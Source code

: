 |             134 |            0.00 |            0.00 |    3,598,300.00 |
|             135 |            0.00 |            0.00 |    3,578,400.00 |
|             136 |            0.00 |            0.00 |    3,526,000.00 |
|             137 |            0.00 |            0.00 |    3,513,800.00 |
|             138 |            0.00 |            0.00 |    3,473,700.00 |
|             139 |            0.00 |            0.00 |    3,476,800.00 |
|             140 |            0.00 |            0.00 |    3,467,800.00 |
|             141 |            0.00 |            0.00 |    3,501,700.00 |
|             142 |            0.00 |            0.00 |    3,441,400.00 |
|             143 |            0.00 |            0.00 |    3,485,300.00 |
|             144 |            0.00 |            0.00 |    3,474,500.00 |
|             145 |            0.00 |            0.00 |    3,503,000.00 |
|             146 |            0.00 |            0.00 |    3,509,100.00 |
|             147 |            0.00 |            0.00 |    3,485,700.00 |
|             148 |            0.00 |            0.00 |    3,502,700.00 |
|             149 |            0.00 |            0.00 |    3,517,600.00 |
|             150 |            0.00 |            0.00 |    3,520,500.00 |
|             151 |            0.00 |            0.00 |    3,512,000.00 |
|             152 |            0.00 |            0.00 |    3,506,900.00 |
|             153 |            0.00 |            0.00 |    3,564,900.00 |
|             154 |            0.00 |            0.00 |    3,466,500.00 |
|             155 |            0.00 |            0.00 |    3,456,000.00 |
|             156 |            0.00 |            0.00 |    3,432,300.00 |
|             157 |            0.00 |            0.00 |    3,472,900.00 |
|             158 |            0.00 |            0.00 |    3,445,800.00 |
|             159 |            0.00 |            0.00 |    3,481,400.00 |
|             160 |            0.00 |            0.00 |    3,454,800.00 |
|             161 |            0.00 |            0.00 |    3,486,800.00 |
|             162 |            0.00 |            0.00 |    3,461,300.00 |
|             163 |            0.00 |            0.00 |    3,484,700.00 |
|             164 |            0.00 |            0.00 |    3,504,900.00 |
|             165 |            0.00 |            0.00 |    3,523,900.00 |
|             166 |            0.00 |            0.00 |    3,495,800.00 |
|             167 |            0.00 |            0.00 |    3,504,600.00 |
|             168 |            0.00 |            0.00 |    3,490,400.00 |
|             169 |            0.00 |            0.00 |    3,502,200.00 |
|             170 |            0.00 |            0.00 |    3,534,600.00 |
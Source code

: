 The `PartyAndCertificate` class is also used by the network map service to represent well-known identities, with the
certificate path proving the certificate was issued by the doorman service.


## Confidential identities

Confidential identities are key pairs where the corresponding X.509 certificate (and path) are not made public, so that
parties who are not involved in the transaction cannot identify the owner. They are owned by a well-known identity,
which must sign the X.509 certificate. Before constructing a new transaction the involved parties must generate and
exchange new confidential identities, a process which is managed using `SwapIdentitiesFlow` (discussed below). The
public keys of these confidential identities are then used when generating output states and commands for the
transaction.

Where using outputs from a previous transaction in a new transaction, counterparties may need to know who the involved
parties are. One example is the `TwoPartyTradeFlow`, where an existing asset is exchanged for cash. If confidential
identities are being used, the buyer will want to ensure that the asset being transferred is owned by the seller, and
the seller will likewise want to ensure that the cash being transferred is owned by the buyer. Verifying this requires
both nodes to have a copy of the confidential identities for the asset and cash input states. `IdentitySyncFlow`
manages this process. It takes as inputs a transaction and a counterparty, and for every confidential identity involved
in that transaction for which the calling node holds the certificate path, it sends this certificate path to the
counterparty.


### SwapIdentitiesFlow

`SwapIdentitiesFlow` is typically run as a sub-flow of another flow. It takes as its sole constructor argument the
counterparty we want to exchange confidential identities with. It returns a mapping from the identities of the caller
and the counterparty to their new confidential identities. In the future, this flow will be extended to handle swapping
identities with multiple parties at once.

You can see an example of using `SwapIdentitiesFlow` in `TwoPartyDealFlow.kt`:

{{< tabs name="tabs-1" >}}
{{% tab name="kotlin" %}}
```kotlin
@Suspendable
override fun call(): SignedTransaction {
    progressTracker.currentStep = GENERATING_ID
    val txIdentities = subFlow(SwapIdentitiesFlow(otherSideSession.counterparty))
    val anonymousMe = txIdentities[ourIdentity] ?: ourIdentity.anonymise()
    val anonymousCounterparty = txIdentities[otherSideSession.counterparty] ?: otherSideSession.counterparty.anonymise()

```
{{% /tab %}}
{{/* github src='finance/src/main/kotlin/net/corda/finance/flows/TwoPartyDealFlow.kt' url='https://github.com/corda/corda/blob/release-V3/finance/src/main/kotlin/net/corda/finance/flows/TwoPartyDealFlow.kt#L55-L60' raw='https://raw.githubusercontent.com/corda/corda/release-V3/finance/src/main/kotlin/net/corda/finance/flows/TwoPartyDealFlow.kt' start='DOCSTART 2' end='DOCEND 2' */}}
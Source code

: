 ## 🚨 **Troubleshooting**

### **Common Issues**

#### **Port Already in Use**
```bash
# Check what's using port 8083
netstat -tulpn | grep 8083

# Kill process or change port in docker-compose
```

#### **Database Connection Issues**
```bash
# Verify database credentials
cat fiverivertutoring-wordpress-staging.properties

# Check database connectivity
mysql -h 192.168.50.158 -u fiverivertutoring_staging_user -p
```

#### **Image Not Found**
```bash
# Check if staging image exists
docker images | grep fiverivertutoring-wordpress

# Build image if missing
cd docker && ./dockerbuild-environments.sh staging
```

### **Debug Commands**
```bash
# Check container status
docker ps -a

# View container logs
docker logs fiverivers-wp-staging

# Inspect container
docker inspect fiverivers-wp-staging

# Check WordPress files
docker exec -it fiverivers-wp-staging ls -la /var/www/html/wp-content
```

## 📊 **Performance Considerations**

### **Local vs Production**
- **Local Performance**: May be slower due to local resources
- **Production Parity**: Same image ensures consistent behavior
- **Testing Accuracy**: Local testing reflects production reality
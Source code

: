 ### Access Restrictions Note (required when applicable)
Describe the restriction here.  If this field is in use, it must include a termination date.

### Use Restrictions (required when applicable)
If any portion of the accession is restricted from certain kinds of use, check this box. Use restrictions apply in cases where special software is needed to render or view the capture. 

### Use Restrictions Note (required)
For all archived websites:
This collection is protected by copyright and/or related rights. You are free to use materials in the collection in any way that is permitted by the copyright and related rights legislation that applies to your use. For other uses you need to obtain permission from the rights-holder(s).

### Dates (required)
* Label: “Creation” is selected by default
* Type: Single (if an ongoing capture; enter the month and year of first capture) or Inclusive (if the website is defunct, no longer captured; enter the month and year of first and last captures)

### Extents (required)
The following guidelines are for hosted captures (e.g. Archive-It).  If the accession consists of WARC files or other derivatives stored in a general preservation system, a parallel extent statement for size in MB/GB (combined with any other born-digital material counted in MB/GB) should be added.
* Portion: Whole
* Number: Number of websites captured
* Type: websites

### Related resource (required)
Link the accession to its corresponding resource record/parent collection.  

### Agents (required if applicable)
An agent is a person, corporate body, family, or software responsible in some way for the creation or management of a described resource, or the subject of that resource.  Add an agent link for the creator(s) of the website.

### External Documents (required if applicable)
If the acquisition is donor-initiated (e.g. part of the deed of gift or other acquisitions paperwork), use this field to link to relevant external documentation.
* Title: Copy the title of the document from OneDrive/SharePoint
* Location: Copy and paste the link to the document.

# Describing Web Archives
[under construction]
------------------------------------------------
(What the task requires): Would you print exactly and only the lines of the material above that run from the line with "- **Production Parity**: Same" through the line with "selected by default", both included?

(Problem solution):
- **Production Parity**: Same image ensures consistent behavior
- **Testing Accuracy**: Local testing reflects production reality
Source code

: ### Access Restrictions Note (required when applicable)
Describe the restriction here.  If this field is in use, it must include a termination date.

### Use Restrictions (required when applicable)
If any portion of the accession is restricted from certain kinds of use, check this box. Use restrictions apply in cases where special software is needed to render or view the capture. 

### Use Restrictions Note (required)
For all archived websites:
This collection is protected by copyright and/or related rights. You are free to use materials in the collection in any way that is permitted by the copyright and related rights legislation that applies to your use. For other uses you need to obtain permission from the rights-holder(s).

### Dates (required)
* Label: “Creation” is selected by default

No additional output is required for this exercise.